Tell us about your call to the priesthood.
First, I had a call to ordained ministry in the Episcopal Church, which I grew up in. I felt called to serve the Lord and his people. At Yale Divinity School I forged a very strong background in liturgy and familiarity with the Church Fathers.
I also was inclined toward the Eucharist as the central act of worship, and was committed to promoting the unity of the Church. All of these factors contributed toward my second calling.
As I matured in my Christian convictions and studied more Catholic doctrine and teaching, I became convinced of the truth of the Catholic faith as founded by Christ.
I also felt like continuing to serve in priestly ministry. I was aware of the pastoral provision initiated by John Paul II, which allows for the ordination of married Episcopal priests. I offered my services as a priest to Archbishop Oscar Lipscomb for the Archdiocese of Mobile, and he ordained me in December 1984.
How were you introduced to Legatus?
I learned about Legatus shortly after our chapter was founded, and became associated with it because my wife became a member. She’s a doctor and had her own medical practice. But I couldn’t join as a CEO member because I’m a priest — an unusual husband/wife situation!
About three years ago, Archbishop Lipscomb appointed me chaplain after the priest who’d been fulfilling the role was assigned new duties.
Why did you accept the appointment?
Because Legatus fosters close relationships among Catholics who are business and community leaders, and it’s mutually inspiring to help them live their faith. I also was attracted to the structure of Legatus and its spirituality: a laidback structure which has no committees (I love no committees!), but affords fellowship via celebration of the sacraments, saying the rosary, and having an excellent meal with friends. I also appreciate the outstanding speakers we host.
Any recent standouts?
Yes. Jason Jones — now a Legatus member himself — recently related his conversion to the Catholic faith through his ministry in the pro-life movement. After his talk, Jason offered to speak at my high school the next morning. He was tremendous. This wasn’t the first time one of our speakers spoke to my students. It’s a wonderful coordination between my work as an educator and as a chaplain.
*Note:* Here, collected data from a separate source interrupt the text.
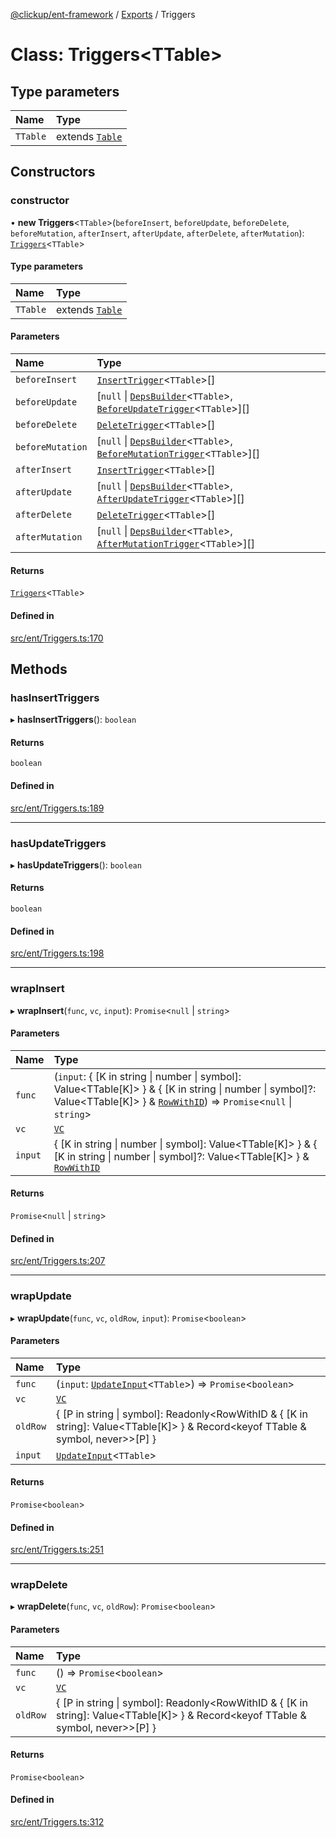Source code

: [@clickup/ent-framework](../README.md) / [Exports](../modules.md) / Triggers

# Class: Triggers\<TTable\>

## Type parameters

| Name | Type |
| :------ | :------ |
| `TTable` | extends [`Table`](../modules.md#table) |

## Constructors

### constructor

• **new Triggers**\<`TTable`\>(`beforeInsert`, `beforeUpdate`, `beforeDelete`, `beforeMutation`, `afterInsert`, `afterUpdate`, `afterDelete`, `afterMutation`): [`Triggers`](Triggers.md)\<`TTable`\>

#### Type parameters

| Name | Type |
| :------ | :------ |
| `TTable` | extends [`Table`](../modules.md#table) |

#### Parameters

| Name | Type |
| :------ | :------ |
| `beforeInsert` | [`InsertTrigger`](../modules.md#inserttrigger)\<`TTable`\>[] |
| `beforeUpdate` | [``null`` \| [`DepsBuilder`](../modules.md#depsbuilder)\<`TTable`\>, [`BeforeUpdateTrigger`](../modules.md#beforeupdatetrigger)\<`TTable`\>][] |
| `beforeDelete` | [`DeleteTrigger`](../modules.md#deletetrigger)\<`TTable`\>[] |
| `beforeMutation` | [``null`` \| [`DepsBuilder`](../modules.md#depsbuilder)\<`TTable`\>, [`BeforeMutationTrigger`](../modules.md#beforemutationtrigger)\<`TTable`\>][] |
| `afterInsert` | [`InsertTrigger`](../modules.md#inserttrigger)\<`TTable`\>[] |
| `afterUpdate` | [``null`` \| [`DepsBuilder`](../modules.md#depsbuilder)\<`TTable`\>, [`AfterUpdateTrigger`](../modules.md#afterupdatetrigger)\<`TTable`\>][] |
| `afterDelete` | [`DeleteTrigger`](../modules.md#deletetrigger)\<`TTable`\>[] |
| `afterMutation` | [``null`` \| [`DepsBuilder`](../modules.md#depsbuilder)\<`TTable`\>, [`AfterMutationTrigger`](../modules.md#aftermutationtrigger)\<`TTable`\>][] |

#### Returns

[`Triggers`](Triggers.md)\<`TTable`\>

#### Defined in

[src/ent/Triggers.ts:170](https://github.com/clickup/ent-framework/blob/master/src/ent/Triggers.ts#L170)

## Methods

### hasInsertTriggers

▸ **hasInsertTriggers**(): `boolean`

#### Returns

`boolean`

#### Defined in

[src/ent/Triggers.ts:189](https://github.com/clickup/ent-framework/blob/master/src/ent/Triggers.ts#L189)

___

### hasUpdateTriggers

▸ **hasUpdateTriggers**(): `boolean`

#### Returns

`boolean`

#### Defined in

[src/ent/Triggers.ts:198](https://github.com/clickup/ent-framework/blob/master/src/ent/Triggers.ts#L198)

___

### wrapInsert

▸ **wrapInsert**(`func`, `vc`, `input`): `Promise`\<``null`` \| `string`\>

#### Parameters

| Name | Type |
| :------ | :------ |
| `func` | (`input`: \{ [K in string \| number \| symbol]: Value\<TTable[K]\> } & \{ [K in string \| number \| symbol]?: Value\<TTable[K]\> } & [`RowWithID`](../modules.md#rowwithid)) => `Promise`\<``null`` \| `string`\> |
| `vc` | [`VC`](VC.md) |
| `input` | \{ [K in string \| number \| symbol]: Value\<TTable[K]\> } & \{ [K in string \| number \| symbol]?: Value\<TTable[K]\> } & [`RowWithID`](../modules.md#rowwithid) |

#### Returns

`Promise`\<``null`` \| `string`\>

#### Defined in

[src/ent/Triggers.ts:207](https://github.com/clickup/ent-framework/blob/master/src/ent/Triggers.ts#L207)

___

### wrapUpdate

▸ **wrapUpdate**(`func`, `vc`, `oldRow`, `input`): `Promise`\<`boolean`\>

#### Parameters

| Name | Type |
| :------ | :------ |
| `func` | (`input`: [`UpdateInput`](../modules.md#updateinput)\<`TTable`\>) => `Promise`\<`boolean`\> |
| `vc` | [`VC`](VC.md) |
| `oldRow` | \{ [P in string \| symbol]: Readonly\<RowWithID & \{ [K in string]: Value\<TTable[K]\> } & Record\<keyof TTable & symbol, never\>\>[P] } |
| `input` | [`UpdateInput`](../modules.md#updateinput)\<`TTable`\> |

#### Returns

`Promise`\<`boolean`\>

#### Defined in

[src/ent/Triggers.ts:251](https://github.com/clickup/ent-framework/blob/master/src/ent/Triggers.ts#L251)

___

### wrapDelete

▸ **wrapDelete**(`func`, `vc`, `oldRow`): `Promise`\<`boolean`\>

#### Parameters

| Name | Type |
| :------ | :------ |
| `func` | () => `Promise`\<`boolean`\> |
| `vc` | [`VC`](VC.md) |
| `oldRow` | \{ [P in string \| symbol]: Readonly\<RowWithID & \{ [K in string]: Value\<TTable[K]\> } & Record\<keyof TTable & symbol, never\>\>[P] } |

#### Returns

`Promise`\<`boolean`\>

#### Defined in

[src/ent/Triggers.ts:312](https://github.com/clickup/ent-framework/blob/master/src/ent/Triggers.ts#L312)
How would you like to see the chapter progress?
First, I’d like to see the chapter grow. Two years ago at the Summit, we received an award for being one of the fastest growing chapters. We’re up to 39 couples now, but we need to invite more people in by preaching the benefits of membership. The genius of Legatus is that it’s not just another ministry for laymen to undertake apostolic work, but an organization for people to come aside and rest awhile as Jesus did with his disciples. Through that coming aside and resting, however, I also hope our members become more inspired to dedicate themselves to building up the local Church and becoming involved in the reform and renewal of our culture.